Tor Bug Tracker & Wiki blackhole at torproject.org
Thu Jan 3 15:08:02 UTC 2013


#6060: add http proxy support to Tor
----------------------------+-----------------------------------------------
    Reporter:  proper       |       Owner:  arma               
        Type:  enhancement  |      Status:  reopened           
    Priority:  normal       |   Milestone:  Tor: very long term
   Component:  Tor          |     Version:                     
  Resolution:               |    Keywords:  tor-client         
      Parent:               |      Points:                     
Actualpoints:               |  
----------------------------+-----------------------------------------------

Comment(by fk):

 It has been brought to my attention that somebody is wrong on the Internet
 and I'm here to help.

 Privoxy has been able to leverage Tor's stream separation by using
 separate socks ports for years.
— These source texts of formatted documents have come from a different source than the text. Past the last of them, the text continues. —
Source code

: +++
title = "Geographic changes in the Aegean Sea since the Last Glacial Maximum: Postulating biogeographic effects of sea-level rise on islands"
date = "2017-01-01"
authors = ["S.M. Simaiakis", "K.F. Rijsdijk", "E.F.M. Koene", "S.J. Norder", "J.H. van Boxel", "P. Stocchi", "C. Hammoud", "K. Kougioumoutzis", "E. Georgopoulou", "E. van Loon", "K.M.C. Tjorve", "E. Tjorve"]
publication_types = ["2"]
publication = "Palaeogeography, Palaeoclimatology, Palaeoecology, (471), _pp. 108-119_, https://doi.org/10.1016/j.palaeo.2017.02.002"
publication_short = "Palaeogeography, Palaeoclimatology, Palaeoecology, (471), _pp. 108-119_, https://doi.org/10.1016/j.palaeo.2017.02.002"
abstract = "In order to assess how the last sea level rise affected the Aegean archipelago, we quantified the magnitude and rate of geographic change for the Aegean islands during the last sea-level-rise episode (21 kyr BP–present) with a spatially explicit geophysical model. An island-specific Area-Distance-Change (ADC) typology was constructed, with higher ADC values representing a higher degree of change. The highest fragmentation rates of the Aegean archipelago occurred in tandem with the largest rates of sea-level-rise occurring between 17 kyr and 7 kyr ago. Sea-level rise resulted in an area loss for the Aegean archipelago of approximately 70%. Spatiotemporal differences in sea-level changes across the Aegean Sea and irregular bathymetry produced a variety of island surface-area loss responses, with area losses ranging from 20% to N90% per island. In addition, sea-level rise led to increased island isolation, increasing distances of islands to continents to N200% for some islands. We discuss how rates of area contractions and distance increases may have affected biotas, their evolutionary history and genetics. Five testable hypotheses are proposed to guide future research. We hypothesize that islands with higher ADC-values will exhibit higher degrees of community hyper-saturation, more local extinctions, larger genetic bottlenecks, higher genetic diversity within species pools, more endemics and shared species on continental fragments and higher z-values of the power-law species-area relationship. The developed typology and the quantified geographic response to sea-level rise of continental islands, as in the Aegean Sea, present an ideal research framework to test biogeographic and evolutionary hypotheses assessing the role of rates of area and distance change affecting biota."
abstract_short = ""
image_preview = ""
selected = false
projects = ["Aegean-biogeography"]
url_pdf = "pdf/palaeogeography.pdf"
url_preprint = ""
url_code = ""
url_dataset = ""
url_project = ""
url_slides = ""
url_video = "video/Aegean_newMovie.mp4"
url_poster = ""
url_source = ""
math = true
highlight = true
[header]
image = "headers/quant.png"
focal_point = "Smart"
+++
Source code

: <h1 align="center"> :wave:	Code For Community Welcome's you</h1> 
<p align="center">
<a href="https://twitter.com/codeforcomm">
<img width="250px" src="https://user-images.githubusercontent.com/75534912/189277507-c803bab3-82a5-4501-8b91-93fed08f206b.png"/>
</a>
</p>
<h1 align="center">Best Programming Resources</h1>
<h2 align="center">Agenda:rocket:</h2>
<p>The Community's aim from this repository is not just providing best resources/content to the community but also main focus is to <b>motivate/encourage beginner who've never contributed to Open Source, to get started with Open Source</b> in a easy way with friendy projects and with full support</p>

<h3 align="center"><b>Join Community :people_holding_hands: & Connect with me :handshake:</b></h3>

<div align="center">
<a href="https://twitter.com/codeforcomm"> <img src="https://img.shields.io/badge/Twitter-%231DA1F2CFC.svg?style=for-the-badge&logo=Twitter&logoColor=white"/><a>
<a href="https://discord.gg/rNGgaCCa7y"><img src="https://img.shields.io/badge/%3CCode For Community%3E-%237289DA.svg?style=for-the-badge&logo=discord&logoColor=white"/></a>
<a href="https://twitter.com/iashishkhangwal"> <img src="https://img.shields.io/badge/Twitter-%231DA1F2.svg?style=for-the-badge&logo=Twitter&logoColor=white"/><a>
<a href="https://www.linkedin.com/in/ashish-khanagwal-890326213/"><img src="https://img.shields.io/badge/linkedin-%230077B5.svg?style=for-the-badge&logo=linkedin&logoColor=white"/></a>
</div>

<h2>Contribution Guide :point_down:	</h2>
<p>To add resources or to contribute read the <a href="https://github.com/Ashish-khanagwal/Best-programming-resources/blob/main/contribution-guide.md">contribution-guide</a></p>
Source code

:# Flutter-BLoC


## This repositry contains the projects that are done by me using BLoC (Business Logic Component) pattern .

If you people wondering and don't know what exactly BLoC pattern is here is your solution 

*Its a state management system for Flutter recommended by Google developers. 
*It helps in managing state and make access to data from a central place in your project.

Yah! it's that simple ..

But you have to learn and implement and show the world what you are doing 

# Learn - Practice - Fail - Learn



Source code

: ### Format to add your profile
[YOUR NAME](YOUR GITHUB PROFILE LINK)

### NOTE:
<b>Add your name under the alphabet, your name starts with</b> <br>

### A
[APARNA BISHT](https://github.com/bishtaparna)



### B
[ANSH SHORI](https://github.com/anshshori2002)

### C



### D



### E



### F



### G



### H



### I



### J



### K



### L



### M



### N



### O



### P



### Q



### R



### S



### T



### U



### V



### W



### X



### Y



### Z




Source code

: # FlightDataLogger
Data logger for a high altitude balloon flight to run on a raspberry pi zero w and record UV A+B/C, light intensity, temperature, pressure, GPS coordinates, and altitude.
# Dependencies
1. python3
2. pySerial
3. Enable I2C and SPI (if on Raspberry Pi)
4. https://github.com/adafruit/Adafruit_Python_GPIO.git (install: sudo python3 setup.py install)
It's commonly done by request tagging, I
 rely on it every day to separate Firefox, fetch, curl and various other
 clients I use and it is working (for me) as expected:
 http://config.privoxy.org/user-manual/actions-file.html#CLIENT-HEADER-
 TAGGER

 While there is currently no IsolateSOCKSAuth support, that's mainly
 because nobody cared enough to provide patches as stream separation is
 already available through other means:
 http://sourceforge.net/tracker/?func=detail&aid=3541363&group_id=11118&atid=361118

 Even if this wasn't the case, I don't think the paraphrased argument
 "Privoxy and Polipo suck, therefore Tor needs to act as HTTP proxy" is a
 particular good one.


 If the Tor project really wants to reverse the current policy and ship a
 HTTP proxy with Tor again, I think it would be worth trying to communicate
 with the various HTTP proxy upstreams about what the requirements are, to
 see if they can be satisfied already or maybe in a future release after
 adding the missing pieces (potentially by accepting the required patches).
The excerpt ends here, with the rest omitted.